Legitimate interest (Article 6(1)(f)): Anonymous analytics to improve the app, where no personal data is collected.

We do not rely on consent as a legal basis for core processing, because the data processing is necessary to deliver the service. You can withdraw from the service at any time by cancelling your subscription and deleting your account.

Our analytics provider (TelemetryDeck) is hosted in the European Union. Conversation data processed by Anthropic may be processed in the United States, under Anthropic's data processing terms.

For users in California

Under the California Consumer Privacy Act (CCPA), you have the right to know what data we collect, request its deletion, and opt out of any sale. We do not sell personal information. The categories of data we collect are detailed in Section 2 above.

11. Children's Privacy

Ora is not intended for children under the age of 13. We do not knowingly collect personal data from children under 13. If you are a parent or guardian and believe your child has provided us with personal data, please contact us at privacy@ora-app.com and we will delete that data.

12. Ora Is Not a Healthcare Provider

Ora is an AI-powered personal coaching tool. It is not a medical device, therapy service, or healthcare provider. Ora does not diagnose conditions, prescribe treatments, or provide medical, psychological, or financial advice. If you are experiencing a mental health crisis, please contact a qualified professional or your local emergency services.

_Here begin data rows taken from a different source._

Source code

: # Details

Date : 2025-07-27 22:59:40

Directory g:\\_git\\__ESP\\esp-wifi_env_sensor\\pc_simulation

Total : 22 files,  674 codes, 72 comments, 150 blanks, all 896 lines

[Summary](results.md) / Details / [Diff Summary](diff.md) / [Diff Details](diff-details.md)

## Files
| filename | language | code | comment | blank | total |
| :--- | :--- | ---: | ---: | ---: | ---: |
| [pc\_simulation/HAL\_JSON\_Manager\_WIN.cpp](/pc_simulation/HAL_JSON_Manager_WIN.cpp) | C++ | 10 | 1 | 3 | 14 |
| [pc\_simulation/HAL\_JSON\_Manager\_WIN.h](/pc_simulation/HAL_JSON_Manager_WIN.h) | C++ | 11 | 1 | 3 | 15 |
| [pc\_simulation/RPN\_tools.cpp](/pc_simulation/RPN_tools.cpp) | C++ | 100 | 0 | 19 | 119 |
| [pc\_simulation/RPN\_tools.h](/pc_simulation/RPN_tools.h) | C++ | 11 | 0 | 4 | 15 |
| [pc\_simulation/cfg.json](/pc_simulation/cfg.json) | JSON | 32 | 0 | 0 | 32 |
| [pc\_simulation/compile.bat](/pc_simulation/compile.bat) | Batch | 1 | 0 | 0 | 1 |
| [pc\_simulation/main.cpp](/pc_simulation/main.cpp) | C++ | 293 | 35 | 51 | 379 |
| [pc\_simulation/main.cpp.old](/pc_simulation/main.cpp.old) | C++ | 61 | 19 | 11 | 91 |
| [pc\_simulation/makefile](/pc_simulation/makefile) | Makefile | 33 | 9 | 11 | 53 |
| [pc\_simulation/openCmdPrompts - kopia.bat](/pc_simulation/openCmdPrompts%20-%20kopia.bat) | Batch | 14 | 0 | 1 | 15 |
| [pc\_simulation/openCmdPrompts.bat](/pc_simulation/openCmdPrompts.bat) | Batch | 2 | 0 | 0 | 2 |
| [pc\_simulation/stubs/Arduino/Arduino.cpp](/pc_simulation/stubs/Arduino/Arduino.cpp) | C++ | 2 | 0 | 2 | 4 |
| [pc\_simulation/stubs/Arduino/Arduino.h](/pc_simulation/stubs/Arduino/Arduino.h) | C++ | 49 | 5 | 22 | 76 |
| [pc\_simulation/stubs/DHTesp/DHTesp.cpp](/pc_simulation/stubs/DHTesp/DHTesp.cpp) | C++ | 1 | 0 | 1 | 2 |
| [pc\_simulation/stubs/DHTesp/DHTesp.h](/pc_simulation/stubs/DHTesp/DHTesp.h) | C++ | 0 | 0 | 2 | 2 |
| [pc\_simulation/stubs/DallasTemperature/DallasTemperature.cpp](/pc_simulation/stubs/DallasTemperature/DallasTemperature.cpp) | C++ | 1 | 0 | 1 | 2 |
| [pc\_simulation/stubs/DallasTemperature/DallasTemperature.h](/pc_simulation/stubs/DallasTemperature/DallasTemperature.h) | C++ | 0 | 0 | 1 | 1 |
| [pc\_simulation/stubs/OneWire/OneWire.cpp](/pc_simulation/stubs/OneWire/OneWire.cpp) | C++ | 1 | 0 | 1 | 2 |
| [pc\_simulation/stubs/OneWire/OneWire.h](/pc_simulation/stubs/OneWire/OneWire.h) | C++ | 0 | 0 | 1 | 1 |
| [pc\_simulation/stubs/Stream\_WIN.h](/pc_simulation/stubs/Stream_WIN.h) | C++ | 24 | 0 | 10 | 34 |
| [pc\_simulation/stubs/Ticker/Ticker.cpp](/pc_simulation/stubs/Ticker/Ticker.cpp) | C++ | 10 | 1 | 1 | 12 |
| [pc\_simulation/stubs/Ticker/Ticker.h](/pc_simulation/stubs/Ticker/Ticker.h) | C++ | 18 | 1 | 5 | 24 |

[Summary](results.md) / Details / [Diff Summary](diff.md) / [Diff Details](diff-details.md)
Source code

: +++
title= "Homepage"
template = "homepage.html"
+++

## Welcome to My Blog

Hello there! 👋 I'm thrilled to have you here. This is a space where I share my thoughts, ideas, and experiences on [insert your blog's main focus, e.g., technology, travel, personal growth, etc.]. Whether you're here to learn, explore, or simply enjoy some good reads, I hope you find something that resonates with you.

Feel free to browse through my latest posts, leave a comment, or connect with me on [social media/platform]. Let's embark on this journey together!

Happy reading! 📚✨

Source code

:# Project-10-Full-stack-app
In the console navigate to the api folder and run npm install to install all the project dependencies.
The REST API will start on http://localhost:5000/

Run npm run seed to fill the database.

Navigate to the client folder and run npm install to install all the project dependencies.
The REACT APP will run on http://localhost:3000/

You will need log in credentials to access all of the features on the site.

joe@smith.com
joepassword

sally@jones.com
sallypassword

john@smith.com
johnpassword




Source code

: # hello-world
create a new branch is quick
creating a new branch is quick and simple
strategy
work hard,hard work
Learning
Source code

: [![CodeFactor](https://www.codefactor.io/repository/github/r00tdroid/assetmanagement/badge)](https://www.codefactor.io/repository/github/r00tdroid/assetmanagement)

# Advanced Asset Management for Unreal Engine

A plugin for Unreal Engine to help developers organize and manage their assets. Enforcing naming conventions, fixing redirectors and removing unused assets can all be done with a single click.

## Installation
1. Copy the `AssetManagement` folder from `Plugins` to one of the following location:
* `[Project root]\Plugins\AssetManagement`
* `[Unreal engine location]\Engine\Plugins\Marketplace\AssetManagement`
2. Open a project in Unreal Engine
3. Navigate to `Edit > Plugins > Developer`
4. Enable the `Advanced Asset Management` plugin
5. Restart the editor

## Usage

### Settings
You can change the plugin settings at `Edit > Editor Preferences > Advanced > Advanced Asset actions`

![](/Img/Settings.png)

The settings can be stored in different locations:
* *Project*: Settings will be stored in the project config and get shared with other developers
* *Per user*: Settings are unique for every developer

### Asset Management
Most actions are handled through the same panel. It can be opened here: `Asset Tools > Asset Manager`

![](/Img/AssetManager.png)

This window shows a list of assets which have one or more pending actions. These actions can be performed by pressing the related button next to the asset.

13. Changes to This Policy

We may update this privacy policy from time to time. If we make material changes, we will notify you through the app or by email before the changes take effect. The "Last updated" date at the top of this page indicates when the policy was most recently revised.

We will not reduce your rights under this policy without your explicit consent.

14. Contact Us

If you have questions, concerns, or requests regarding your privacy or this policy:

Email: privacy@ora-app.com
Address: [YOUR COMPANY ADDRESS]

We aim to respond to all privacy-related enquiries within 14 days.